Mahkemece, davanın, TTK’nun 23. maddesi yollamasıyla TBK’nun 207 vd. maddelerine göre açılmış, menkul mal (et ürünü) satımından doğan bakiye mal bedelinin tahsili istemine ilişkin olduğu, davacı … ve davalı … A.Ş.arasında karkas et alım satımı konusunda ticari ilişkinin bulunduğu, bu ticari ilişki çerçevesinde ürünlerin adı geçen davalının tedarikçisi olduğu …na teslim edildiği, 09/05/2019 tarihli ön inceleme celsesinde “…Dosya kapsamına ve davanın mahiyetine, davacı ve davalı … A.Ş.arasındaki ticari ilişkinin mahiyetine göre eldeki davanın kısmi dava olarak yürütülmesine, yargılama sırasında davacı ile ticari ilişkinin gerçekte davalıların ortağı bulunduğu adi ortaklık arasında kurulmasına, adi ortaklığa karşı açılacak davaların tüm ortaklara yöneltilmesinin zorunlu bulunmasına göre davalılar … Şirketi ve …. Şti. vekili tarafından ileri sürülen pasif dava ehliyeti itirazının reddine, davacı tarafın işletme defteri tutmakta ise de, yapılan işlerin özelliği ve kapsamı, işlerin hacmi dikkate alındığında davacının tacir sıfatını haiz olduğu, davacının adi ortaklığı oluşturan davalılardan davalı … A.Ş’ne 2017 yılı içerisinde 3 adet fatura düzenlediği, fatura bedelleri toplamının 41.638,25 TL olduğu, davalıların oluşturduğu adi ortaklığa ait ticari defter kayıt ve belgelerine göre davacı ile davalı … A.Ş ile birebir gerçekleştirilen ticari ilişkinin de davacı ve adi ortaklık arasında gerçekleşen ilişki kapsamında değerlendirilmesi gerektiği, davalı … A.Ş’ne teslim edilen mal bedeli toplamı 41.638,25 TL, adi ortaklığa teslim edilen ürün bedeli toplamı 843.878,13 TL olmak üzere toplam ürün bedelinin 885.516,38 TL olduğu, buna karşılık davacıya davalı … A.Ş tarafından 396.515,01 TL, adi ortaklık tarafından 439.237,44 TL olmak üzere toplam 835.752,45 TL ödeme yapıldığı, dava tarihi itibariyle davacının adi ortaklıktan bakiye 49.763,93 TL ürün bedeli alacağının bulunduğu ve dava dilekçesi ile dava konusu edilen 25.000,00 TL bakiye ürün bedelinin davalılar tarafından davacıya ödenmesi gerektiği gerekçesi ile, davanın kabulüne,25.000,00 TL bakiye mal bedelinin dava tarihi 28/12/2018 tarihinden itibaren işleyecek ticari faizi ile birlikte davalılardan müştereken ve müteselsilen alınarak davacıya verilmesine karar verilmiştir.

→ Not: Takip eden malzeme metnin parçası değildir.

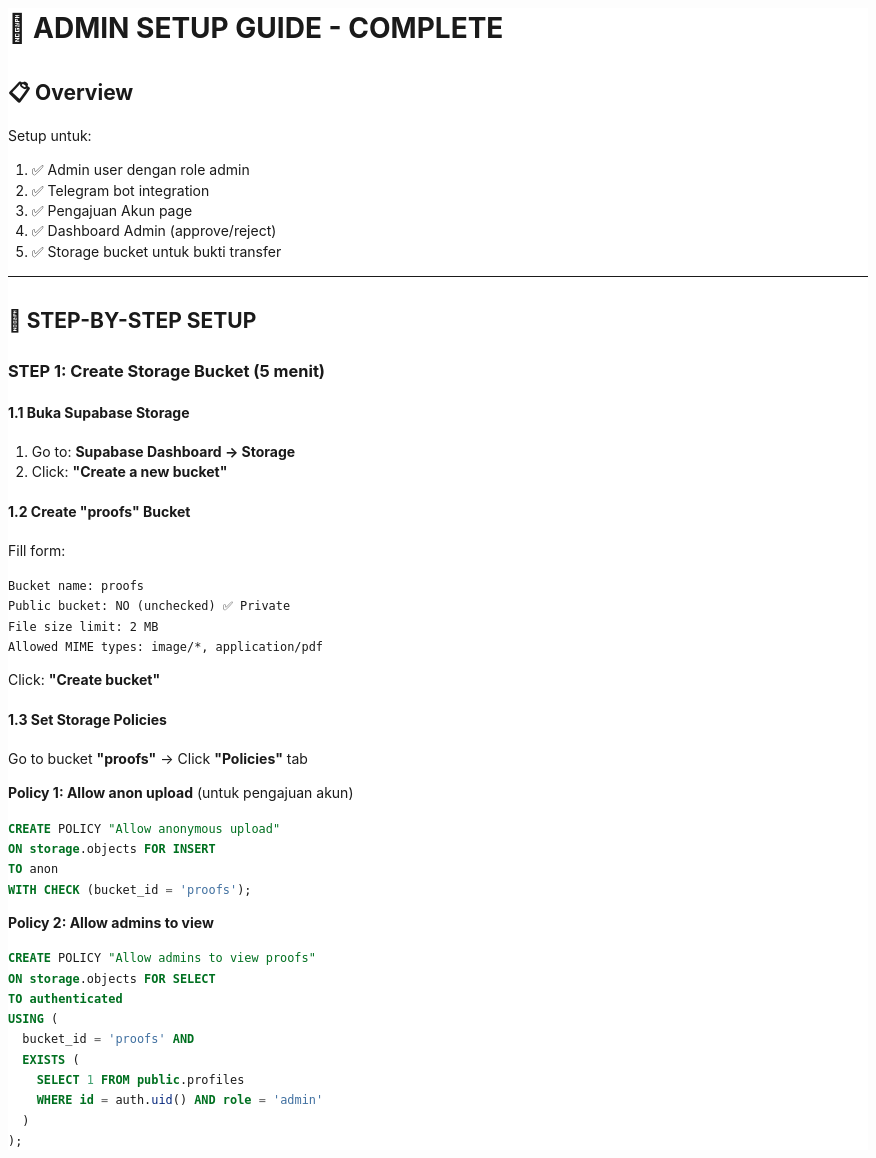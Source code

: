 # 🎯 ADMIN SETUP GUIDE - COMPLETE

## 📋 Overview

Setup untuk:
1. ✅ Admin user dengan role admin
2. ✅ Telegram bot integration
3. ✅ Pengajuan Akun page
4. ✅ Dashboard Admin (approve/reject)
5. ✅ Storage bucket untuk bukti transfer

---

## 🚀 STEP-BY-STEP SETUP

### **STEP 1: Create Storage Bucket (5 menit)**

#### 1.1 Buka Supabase Storage

1. Go to: **Supabase Dashboard → Storage**
2. Click: **"Create a new bucket"**

#### 1.2 Create "proofs" Bucket

Fill form:
```
Bucket name: proofs
Public bucket: NO (unchecked) ✅ Private
File size limit: 2 MB
Allowed MIME types: image/*, application/pdf
```

Click: **"Create bucket"**

#### 1.3 Set Storage Policies

Go to bucket **"proofs"** → Click **"Policies"** tab

**Policy 1: Allow anon upload** (untuk pengajuan akun)
```sql
CREATE POLICY "Allow anonymous upload"
ON storage.objects FOR INSERT
TO anon
WITH CHECK (bucket_id = 'proofs');
```

**Policy 2: Allow admins to view**
```sql
CREATE POLICY "Allow admins to view proofs"
ON storage.objects FOR SELECT
TO authenticated
USING (
  bucket_id = 'proofs' AND
  EXISTS (
    SELECT 1 FROM public.profiles
    WHERE id = auth.uid() AND role = 'admin'
  )
);
```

Mahkeme kararına karşı, davalılar … Şti, … Şti vekili istinaf kanun yoluna başvurmuştur.
Davalılar vekili; husumet itirazında bulunarak, sözleşmenin iş ortaklığı ile değil … ile yapıldığını, davanın belirsiz alacak olarak açılamayacağını, mahkemece belirsiz alacak olarak açılan davanın kısmi dava olarak nitelendirilmesinin hatalı olduğunu, davalı … ticari defterleri incelenmeden hüküm kurulduğunu, tüm tarafların ticari defterlerinin incelenmesi gerekeceğini, davacının sevk irsaliyesini sunmadığı gibi bazı faturalarda sadece iş ortaklığının kaşesi olduğunu, imza bulunmadığını, davacının dava dilekçesi ile yasal faiz talep ettiğini, ancak ticari faize hükmedildiğini, … Bankası dekontlarının celb edilmesi ile borcun bulunmadığının ortaya çıkacak iken istenmediğini, davacının ticari ilişkisinin … veya müvekkilinin de bulunduğu iş ortaklığı ile olduğunu ispatlayamadığını, bilirkişi raporlarının çelişkili olup bu çelişkini giderilmediğini istinaf başvuru sebebi olarak ileri sürmüştür.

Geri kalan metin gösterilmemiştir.